Plastic has long been the go-to for packaging; for example, yoghurt and sour cream containers are typically made from polypropylene, while polyamide, and ethylene vinyl alcohol are also frequently used. The food packaging industry extensively utilizes plastic-based packaging materials due to their remarkable mechanical and barrier qualities (Kausar et al., 2023). However, recent developments show a shift away from these materials and toward more environmentally friendly options like bioplastics and biopolymers. The rising environmental awareness of both customers and manufacturers has contributed to this shift, as more people are becoming aware of the harmful effects of plastic packaging. Additionally, nations including Kenya, Morocco, Oman, Moldova, and Ireland have passed laws prohibiting the use of single-use plastics. In addition, green procurement, educational campaigns, and economic mechanisms have all been employed to reduce plastic consumption (Nourmohammadi et al., 2023).

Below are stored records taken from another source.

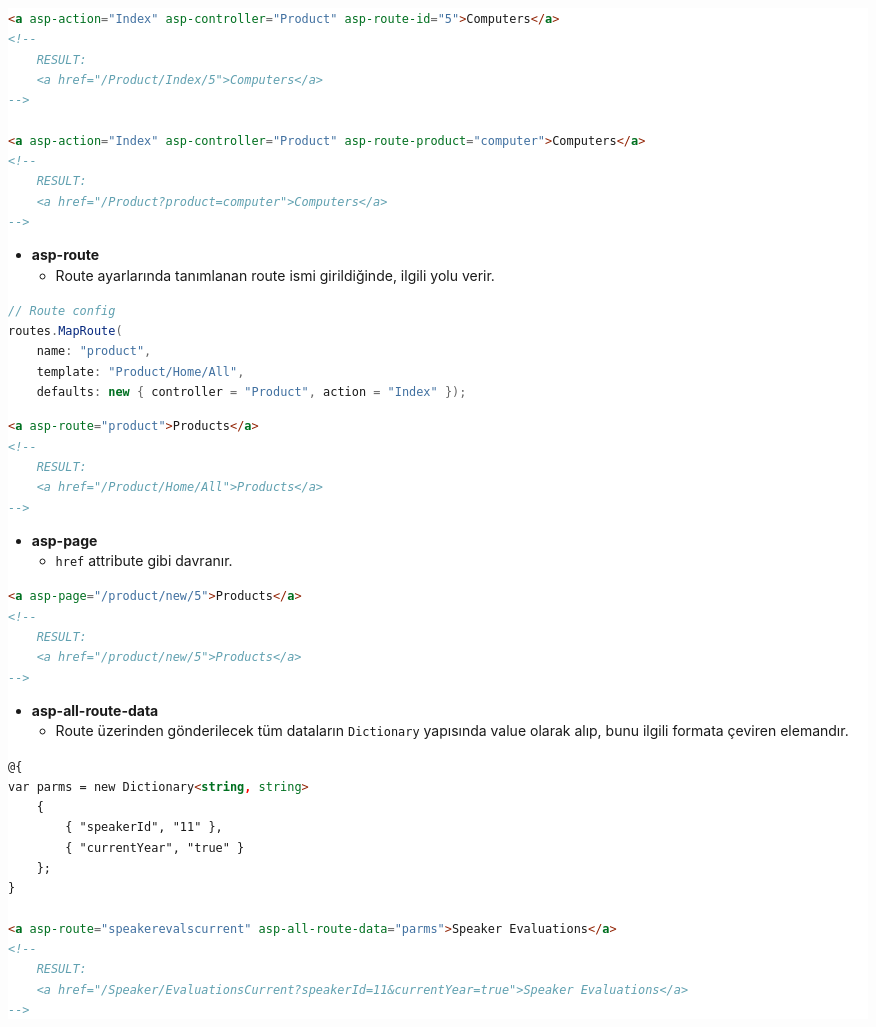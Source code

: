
 ```html
<a asp-action="Index" asp-controller="Product" asp-route-id="5">Computers</a>
<!-- 
    RESULT:
    <a href="/Product/Index/5">Computers</a>
-->

<a asp-action="Index" asp-controller="Product" asp-route-product="computer">Computers</a>
<!-- 
    RESULT:
    <a href="/Product?product=computer">Computers</a>
-->
```

- **asp-route**
    - Route ayarlarında tanımlanan route ismi girildiğinde, ilgili yolu verir.

```cs
// Route config
routes.MapRoute(
    name: "product",
    template: "Product/Home/All",
    defaults: new { controller = "Product", action = "Index" });
```

```html
<a asp-route="product">Products</a>
<!-- 
    RESULT:
    <a href="/Product/Home/All">Products</a>
-->
```

- **asp-page**
    - `href` attribute gibi davranır.

```html
<a asp-page="/product/new/5">Products</a>
<!-- 
    RESULT:
    <a href="/product/new/5">Products</a>
-->
```

- **asp-all-route-data**
    - Route üzerinden gönderilecek tüm dataların `Dictionary` yapısında value olarak alıp, bunu ilgili formata çeviren elemandır.

```html
@{
var parms = new Dictionary<string, string>
    {
        { "speakerId", "11" },
        { "currentYear", "true" }
    };
}

<a asp-route="speakerevalscurrent" asp-all-route-data="parms">Speaker Evaluations</a>
<!-- 
    RESULT:
    <a href="/Speaker/EvaluationsCurrent?speakerId=11&currentYear=true">Speaker Evaluations</a>
-->
```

Thus, research into bioplastics and biopolymers, two types of packaging material that have very little environmental impact, is now underway in the food packaging business. The term “bionanocomposites” is currently employed to designate composite materials that incorporate at least one constituent derived from biological sources and particles with dimensions ranging from 1 to 100 nm (Majeed et al., 2023). These materials provide a burgeoning alternative due to their enhanced sustainability compared to plastic, while yet maintaining their useful properties. Given their ability to enhance the mechanical, thermal, and gas barrier properties of biopolymer materials while retaining their biodegradability, nanoparticles provide a potential path towards the development of a plastic packaging substitute that is acceptable to the environment. The mechanical and physical characteristics of materials used in food packaging are greatly improved by the nanoscale dispersion capabilities of nanocomposites (Khalaj et al., 2016). Researchers are interested in nanoparticles because of their antibacterial properties; examples of these are copper oxide, magnesium oxide, and zinc oxide. The European Union (EU) has granted permission for their utilization within specified limits. In accordance with EU laws, maximum permissible migration levels have been established for several nanoparticles, as outlined below: According to Nouri et al. (2018), Cu content in food or food simulant is 5 mg/kg, and Zn concentration is also 5 mg/kg. Furthermore, Mg concentrations in food or food simulants have been found to be 0.6 mg/kg (Majeed et al., 2023).